-------- RECORDS

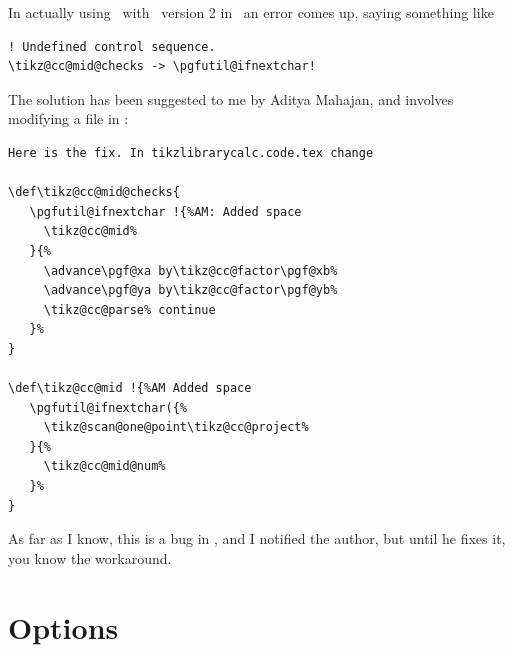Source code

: \documentclass[a4paper]{article}
\begin{document}
\medskip

In actually using \Circuitikz\ with \TikZ\ version 2 in \ConTeXt\ an error comes up, saying something like
\begin{verbatim}
! Undefined control sequence.
\tikz@cc@mid@checks -> \pgfutil@ifnextchar!
\end{verbatim}


The solution has been suggested to me by Aditya Mahajan, and involves modifying a file in \TikZ:
\begin{verbatim}
Here is the fix. In tikzlibrarycalc.code.tex change

\def\tikz@cc@mid@checks{
   \pgfutil@ifnextchar !{%AM: Added space
     \tikz@cc@mid%
   }{%
     \advance\pgf@xa by\tikz@cc@factor\pgf@xb%
     \advance\pgf@ya by\tikz@cc@factor\pgf@yb%
     \tikz@cc@parse% continue
   }%
}

\def\tikz@cc@mid !{%AM Added space
   \pgfutil@ifnextchar({%
     \tikz@scan@one@point\tikz@cc@project%
   }{%
     \tikz@cc@mid@num%
   }%
}
\end{verbatim}

As far as I know, this is a bug in \TikZ, and I notified the author, but until he fixes it, you know the workaround.


\section{Options}
\end{document}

----------------

Wherever "pgfutil" turns up in the records, copy the whole line.

\tikz@cc@mid@checks -> \pgfutil@ifnextchar!
   \pgfutil@ifnextchar !{%AM: Added space
   \pgfutil@ifnextchar({%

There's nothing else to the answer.